Source data: Begin

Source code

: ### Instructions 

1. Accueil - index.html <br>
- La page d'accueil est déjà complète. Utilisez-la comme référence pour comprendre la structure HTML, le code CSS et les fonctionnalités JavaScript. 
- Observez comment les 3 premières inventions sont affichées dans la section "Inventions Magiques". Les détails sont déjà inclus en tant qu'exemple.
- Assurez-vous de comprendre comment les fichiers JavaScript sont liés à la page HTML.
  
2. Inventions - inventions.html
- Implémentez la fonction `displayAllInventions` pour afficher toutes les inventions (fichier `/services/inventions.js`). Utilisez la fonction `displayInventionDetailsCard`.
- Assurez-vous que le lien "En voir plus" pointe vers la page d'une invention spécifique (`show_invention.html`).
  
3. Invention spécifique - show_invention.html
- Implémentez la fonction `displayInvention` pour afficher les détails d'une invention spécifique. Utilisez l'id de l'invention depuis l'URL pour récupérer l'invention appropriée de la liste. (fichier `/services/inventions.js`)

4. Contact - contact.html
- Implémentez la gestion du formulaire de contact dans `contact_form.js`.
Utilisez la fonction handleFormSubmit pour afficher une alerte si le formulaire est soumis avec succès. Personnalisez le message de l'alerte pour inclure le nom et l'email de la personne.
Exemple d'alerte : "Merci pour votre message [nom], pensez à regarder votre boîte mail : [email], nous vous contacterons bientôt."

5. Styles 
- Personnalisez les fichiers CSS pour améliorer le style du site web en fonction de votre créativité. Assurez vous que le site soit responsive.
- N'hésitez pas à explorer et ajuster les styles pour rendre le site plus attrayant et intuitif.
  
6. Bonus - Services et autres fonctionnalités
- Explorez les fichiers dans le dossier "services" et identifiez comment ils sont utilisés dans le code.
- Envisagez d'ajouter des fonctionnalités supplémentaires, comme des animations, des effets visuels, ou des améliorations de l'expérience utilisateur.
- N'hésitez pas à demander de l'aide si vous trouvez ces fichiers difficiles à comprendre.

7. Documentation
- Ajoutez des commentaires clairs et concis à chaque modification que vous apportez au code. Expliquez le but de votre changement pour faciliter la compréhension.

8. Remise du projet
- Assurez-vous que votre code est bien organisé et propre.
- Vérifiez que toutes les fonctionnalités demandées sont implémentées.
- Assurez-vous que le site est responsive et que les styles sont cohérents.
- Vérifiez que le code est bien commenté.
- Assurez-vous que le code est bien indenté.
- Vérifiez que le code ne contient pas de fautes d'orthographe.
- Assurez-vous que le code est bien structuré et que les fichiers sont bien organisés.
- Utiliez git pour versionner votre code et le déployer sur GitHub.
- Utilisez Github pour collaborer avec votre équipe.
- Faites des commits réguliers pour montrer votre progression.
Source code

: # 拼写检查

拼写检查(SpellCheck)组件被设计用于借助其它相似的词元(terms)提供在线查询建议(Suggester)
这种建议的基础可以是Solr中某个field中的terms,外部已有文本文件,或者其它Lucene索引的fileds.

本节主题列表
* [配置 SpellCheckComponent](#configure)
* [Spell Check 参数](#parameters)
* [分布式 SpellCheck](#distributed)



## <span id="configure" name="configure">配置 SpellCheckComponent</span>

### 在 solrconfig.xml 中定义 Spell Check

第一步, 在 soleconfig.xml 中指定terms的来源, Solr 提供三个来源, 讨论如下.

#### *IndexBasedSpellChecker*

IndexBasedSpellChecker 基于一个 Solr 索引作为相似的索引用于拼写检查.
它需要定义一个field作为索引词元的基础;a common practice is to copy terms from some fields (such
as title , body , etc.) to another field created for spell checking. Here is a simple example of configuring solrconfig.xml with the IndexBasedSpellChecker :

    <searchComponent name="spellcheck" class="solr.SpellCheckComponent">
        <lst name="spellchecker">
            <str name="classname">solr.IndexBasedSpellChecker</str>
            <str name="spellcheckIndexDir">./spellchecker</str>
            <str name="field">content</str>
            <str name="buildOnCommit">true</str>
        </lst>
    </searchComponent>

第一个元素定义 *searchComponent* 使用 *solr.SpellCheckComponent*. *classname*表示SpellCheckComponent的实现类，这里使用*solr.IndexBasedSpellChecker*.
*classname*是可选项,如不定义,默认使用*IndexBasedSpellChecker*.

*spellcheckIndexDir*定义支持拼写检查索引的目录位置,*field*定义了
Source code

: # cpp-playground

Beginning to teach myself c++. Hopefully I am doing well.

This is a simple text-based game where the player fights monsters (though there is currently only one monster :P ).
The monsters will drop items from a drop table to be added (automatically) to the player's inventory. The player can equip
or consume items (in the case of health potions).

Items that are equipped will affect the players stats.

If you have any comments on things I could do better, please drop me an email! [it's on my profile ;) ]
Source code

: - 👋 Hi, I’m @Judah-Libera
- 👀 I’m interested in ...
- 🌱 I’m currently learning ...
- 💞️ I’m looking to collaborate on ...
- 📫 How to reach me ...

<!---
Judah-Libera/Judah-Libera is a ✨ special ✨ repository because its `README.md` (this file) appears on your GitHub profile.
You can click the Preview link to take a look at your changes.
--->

Source data: End

▶ **Task**
All the data above should be set down a second time, exactly.

▶ **Expected answer**
Source code

: ### Instructions 

1. Accueil - index.html <br>
- La page d'accueil est déjà complète. Utilisez-la comme référence pour comprendre la structure HTML, le code CSS et les fonctionnalités JavaScript. 
- Observez comment les 3 premières inventions sont affichées dans la section "Inventions Magiques". Les détails sont déjà inclus en tant qu'exemple.
- Assurez-vous de comprendre comment les fichiers JavaScript sont liés à la page HTML.
  
2. Inventions - inventions.html
- Implémentez la fonction `displayAllInventions` pour afficher toutes les inventions (fichier `/services/inventions.js`). Utilisez la fonction `displayInventionDetailsCard`.
- Assurez-vous que le lien "En voir plus" pointe vers la page d'une invention spécifique (`show_invention.html`).
  
3. Invention spécifique - show_invention.html
- Implémentez la fonction `displayInvention` pour afficher les détails d'une invention spécifique. Utilisez l'id de l'invention depuis l'URL pour récupérer l'invention appropriée de la liste. (fichier `/services/inventions.js`)

4. Contact - contact.html
- Implémentez la gestion du formulaire de contact dans `contact_form.js`.
Utilisez la fonction handleFormSubmit pour afficher une alerte si le formulaire est soumis avec succès. Personnalisez le message de l'alerte pour inclure le nom et l'email de la personne.
Exemple d'alerte : "Merci pour votre message [nom], pensez à regarder votre boîte mail : [email], nous vous contacterons bientôt."

5. Styles 
- Personnalisez les fichiers CSS pour améliorer le style du site web en fonction de votre créativité. Assurez vous que le site soit responsive.
- N'hésitez pas à explorer et ajuster les styles pour rendre le site plus attrayant et intuitif.
  
6. Bonus - Services et autres fonctionnalités
- Explorez les fichiers dans le dossier "services" et identifiez comment ils sont utilisés dans le code.
- Envisagez d'ajouter des fonctionnalités supplémentaires, comme des animations, des effets visuels, ou des améliorations de l'expérience utilisateur.
- N'hésitez pas à demander de l'aide si vous trouvez ces fichiers difficiles à comprendre.

7. Documentation
- Ajoutez des commentaires clairs et concis à chaque modification que vous apportez au code. Expliquez le but de votre changement pour faciliter la compréhension.

8. Remise du projet
- Assurez-vous que votre code est bien organisé et propre.
- Vérifiez que toutes les fonctionnalités demandées sont implémentées.
- Assurez-vous que le site est responsive et que les styles sont cohérents.
- Vérifiez que le code est bien commenté.
- Assurez-vous que le code est bien indenté.
- Vérifiez que le code ne contient pas de fautes d'orthographe.
- Assurez-vous que le code est bien structuré et que les fichiers sont bien organisés.
- Utiliez git pour versionner votre code et le déployer sur GitHub.
- Utilisez Github pour collaborer avec votre équipe.
- Faites des commits réguliers pour montrer votre progression.
Source code

: # 拼写检查

拼写检查(SpellCheck)组件被设计用于借助其它相似的词元(terms)提供在线查询建议(Suggester)
这种建议的基础可以是Solr中某个field中的terms,外部已有文本文件,或者其它Lucene索引的fileds.

本节主题列表
* [配置 SpellCheckComponent](#configure)
* [Spell Check 参数](#parameters)
* [分布式 SpellCheck](#distributed)



## <span id="configure" name="configure">配置 SpellCheckComponent</span>

### 在 solrconfig.xml 中定义 Spell Check

第一步, 在 soleconfig.xml 中指定terms的来源, Solr 提供三个来源, 讨论如下.

#### *IndexBasedSpellChecker*

IndexBasedSpellChecker 基于一个 Solr 索引作为相似的索引用于拼写检查.
它需要定义一个field作为索引词元的基础;a common practice is to copy terms from some fields (such
as title , body , etc.) to another field created for spell checking. Here is a simple example of configuring solrconfig.xml with the IndexBasedSpellChecker :

    <searchComponent name="spellcheck" class="solr.SpellCheckComponent">
        <lst name="spellchecker">
            <str name="classname">solr.IndexBasedSpellChecker</str>
            <str name="spellcheckIndexDir">./spellchecker</str>
            <str name="field">content</str>
            <str name="buildOnCommit">true</str>
        </lst>
    </searchComponent>

第一个元素定义 *searchComponent* 使用 *solr.SpellCheckComponent*. *classname*表示SpellCheckComponent的实现类，这里使用*solr.IndexBasedSpellChecker*.
*classname*是可选项,如不定义,默认使用*IndexBasedSpellChecker*.

*spellcheckIndexDir*定义支持拼写检查索引的目录位置,*field*定义了
Source code

: # cpp-playground

Beginning to teach myself c++. Hopefully I am doing well.

This is a simple text-based game where the player fights monsters (though there is currently only one monster :P ).
The monsters will drop items from a drop table to be added (automatically) to the player's inventory. The player can equip
or consume items (in the case of health potions).

Items that are equipped will affect the players stats.

If you have any comments on things I could do better, please drop me an email! [it's on my profile ;) ]
Source code

: - 👋 Hi, I’m @Judah-Libera
- 👀 I’m interested in ...
- 🌱 I’m currently learning ...
- 💞️ I’m looking to collaborate on ...
- 📫 How to reach me ...

<!---
Judah-Libera/Judah-Libera is a ✨ special ✨ repository because its `README.md` (this file) appears on your GitHub profile.
You can click the Preview link to take a look at your changes.
--->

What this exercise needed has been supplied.